_TRY IT_
Leave out all images and set down the records exactly as given.

_DATA FOR ANALYSIS_
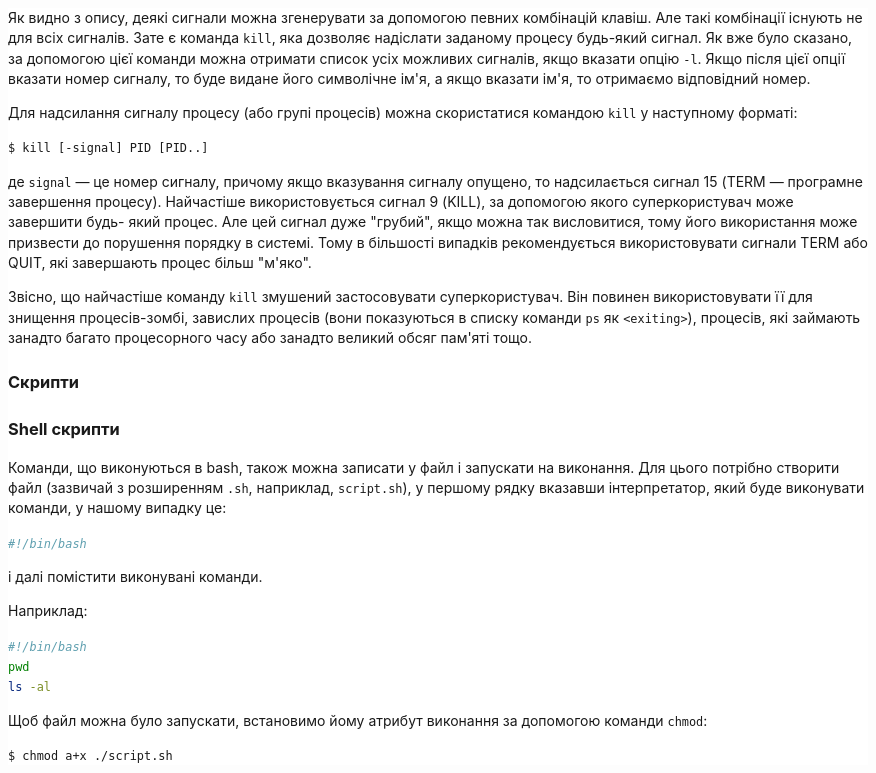 Як видно з опису, деякі сигнали можна згенерувати за допомогою певних комбінацій
клавіш. Але такі комбінації існують не для всіх сигналів. Зате є команда `kill`, яка
дозволяє надіслати заданому процесу будь-який сигнал. Як вже було сказано, за допомогою
цієї команди можна отримати список усіх можливих сигналів, якщо вказати опцію `-l`.
Якщо після цієї опції вказати номер сигналу, то буде видане його символічне ім'я, а
якщо вказати ім'я, то отримаємо відповідний номер.

Для надсилання сигналу процесу (або групі процесів) можна скористатися командою `kill`
у наступному форматі:

```
$ kill [-signal] PID [PID..]
```

де `signal` — це номер сигналу, причому якщо вказування сигналу опущено,
то надсилається сигнал 15 (TERM — програмне завершення процесу).
Найчастіше використовується
сигнал 9 (KILL), за допомогою якого суперкористувач може завершити будь-
який процес.
Але цей сигнал дуже "грубий", якщо можна так висловитися, тому його
використання може
призвести до порушення порядку в системі. Тому в більшості випадків
рекомендується
використовувати сигнали TERM або QUIT, які завершають процес більш "м'яко".

Звісно, що найчастіше команду `kill` змушений застосовувати суперкористувач. Він
повинен використовувати її для знищення процесів-зомбі, завислих процесів (вони
показуються в списку команди `ps` як `<exiting>`), процесів, які займають занадто
багато процесорного часу або занадто великий обсяг пам'яті тощо.

### Скрипти

### Shell скрипти

Команди, що виконуються в bash, також можна записати у файл і запускати на виконання. Для цього потрібно створити файл (зазвичай з розширенням `.sh`, наприклад, `script.sh`), у першому рядку вказавши інтерпретатор, який буде виконувати команди, у нашому випадку це:

```bash
#!/bin/bash
```

і далі помістити виконувані команди.

Наприклад:

```bash
#!/bin/bash
pwd
ls -al
```

Щоб файл можна було запускати, встановимо йому атрибут виконання за допомогою команди `chmod`:

```bash
$ chmod a+x ./script.sh
```
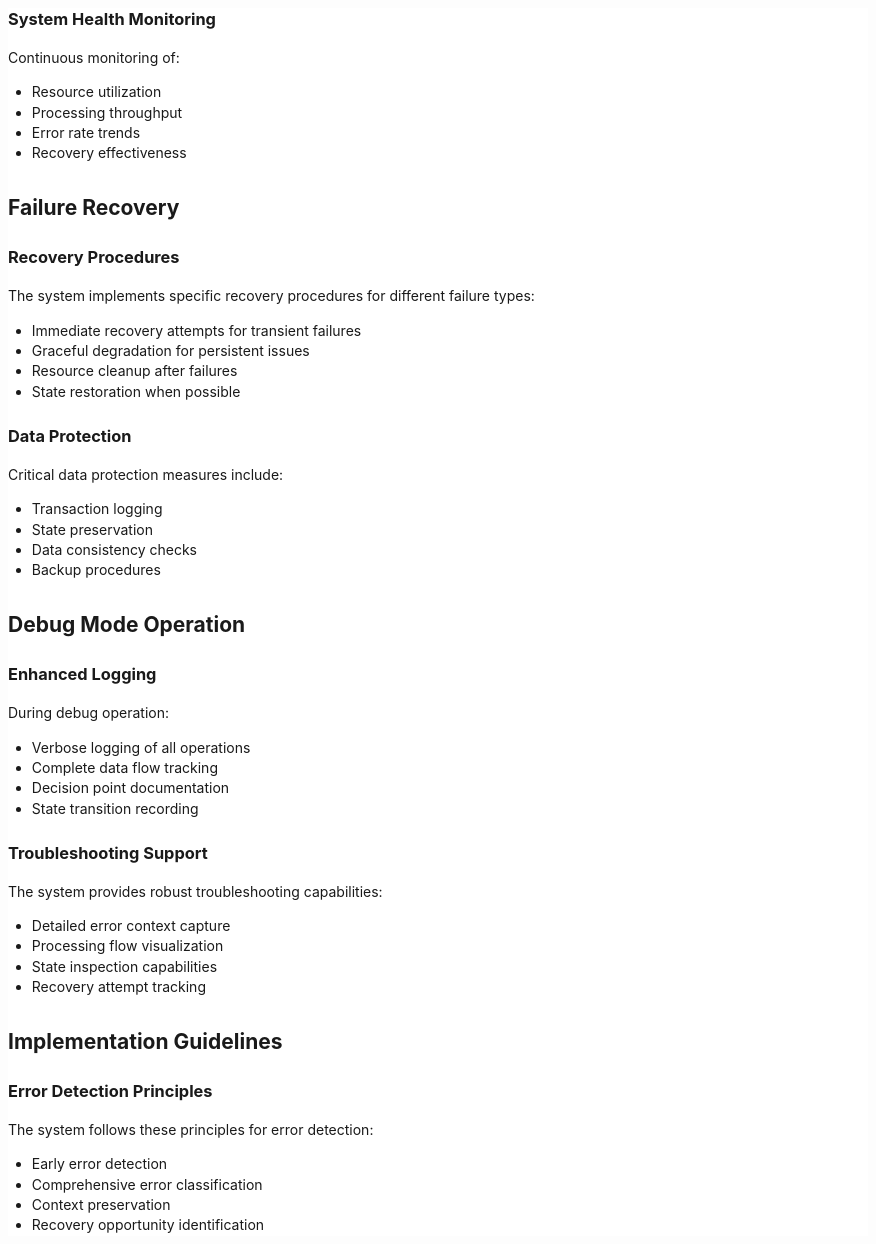 ### System Health Monitoring
Continuous monitoring of:
- Resource utilization
- Processing throughput
- Error rate trends
- Recovery effectiveness

## Failure Recovery

### Recovery Procedures
The system implements specific recovery procedures for different failure types:
- Immediate recovery attempts for transient failures
- Graceful degradation for persistent issues
- Resource cleanup after failures
- State restoration when possible

### Data Protection
Critical data protection measures include:
- Transaction logging
- State preservation
- Data consistency checks
- Backup procedures

## Debug Mode Operation

### Enhanced Logging
During debug operation:
- Verbose logging of all operations
- Complete data flow tracking
- Decision point documentation
- State transition recording

### Troubleshooting Support
The system provides robust troubleshooting capabilities:
- Detailed error context capture
- Processing flow visualization
- State inspection capabilities
- Recovery attempt tracking

## Implementation Guidelines

### Error Detection Principles
The system follows these principles for error detection:
- Early error detection
- Comprehensive error classification
- Context preservation
- Recovery opportunity identification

_EXPECTED ANSWER_
 Як видно з опису, деякі сигнали можна згенерувати за допомогою певних комбінацій
клавіш. Але такі комбінації існують не для всіх сигналів. Зате є команда `kill`, яка
дозволяє надіслати заданому процесу будь-який сигнал. Як вже було сказано, за допомогою
цієї команди можна отримати список усіх можливих сигналів, якщо вказати опцію `-l`.
Якщо після цієї опції вказати номер сигналу, то буде видане його символічне ім'я, а
якщо вказати ім'я, то отримаємо відповідний номер.

Для надсилання сигналу процесу (або групі процесів) можна скористатися командою `kill`
у наступному форматі:

```
$ kill [-signal] PID [PID..]
```

де `signal` — це номер сигналу, причому якщо вказування сигналу опущено,
то надсилається сигнал 15 (TERM — програмне завершення процесу).
Найчастіше використовується
сигнал 9 (KILL), за допомогою якого суперкористувач може завершити будь-
який процес.
Але цей сигнал дуже "грубий", якщо можна так висловитися, тому його
використання може
призвести до порушення порядку в системі. Тому в більшості випадків
рекомендується
використовувати сигнали TERM або QUIT, які завершають процес більш "м'яко".

Звісно, що найчастіше команду `kill` змушений застосовувати суперкористувач. Він
повинен використовувати її для знищення процесів-зомбі, завислих процесів (вони
показуються в списку команди `ps` як `<exiting>`), процесів, які займають занадто
багато процесорного часу або занадто великий обсяг пам'яті тощо.

### Скрипти

### Shell скрипти

Команди, що виконуються в bash, також можна записати у файл і запускати на виконання. Для цього потрібно створити файл (зазвичай з розширенням `.sh`, наприклад, `script.sh`), у першому рядку вказавши інтерпретатор, який буде виконувати команди, у нашому випадку це:

```bash
#!/bin/bash
```

і далі помістити виконувані команди.

Наприклад:

```bash
#!/bin/bash
pwd
ls -al
```

Щоб файл можна було запускати, встановимо йому атрибут виконання за допомогою команди `chmod`:

```bash
$ chmod a+x ./script.sh
```
 ### System Health Monitoring
Continuous monitoring of:
- Resource utilization
- Processing throughput
- Error rate trends
- Recovery effectiveness

## Failure Recovery

### Recovery Procedures
The system implements specific recovery procedures for different failure types:
- Immediate recovery attempts for transient failures
- Graceful degradation for persistent issues
- Resource cleanup after failures
- State restoration when possible

### Data Protection
Critical data protection measures include:
- Transaction logging
- State preservation
- Data consistency checks
- Backup procedures

## Debug Mode Operation

### Enhanced Logging
During debug operation:
- Verbose logging of all operations
- Complete data flow tracking
- Decision point documentation
- State transition recording

### Troubleshooting Support
The system provides robust troubleshooting capabilities:
- Detailed error context capture
- Processing flow visualization
- State inspection capabilities
- Recovery attempt tracking

## Implementation Guidelines

### Error Detection Principles
The system follows these principles for error detection:
- Early error detection
- Comprehensive error classification
- Context preservation
- Recovery opportunity identification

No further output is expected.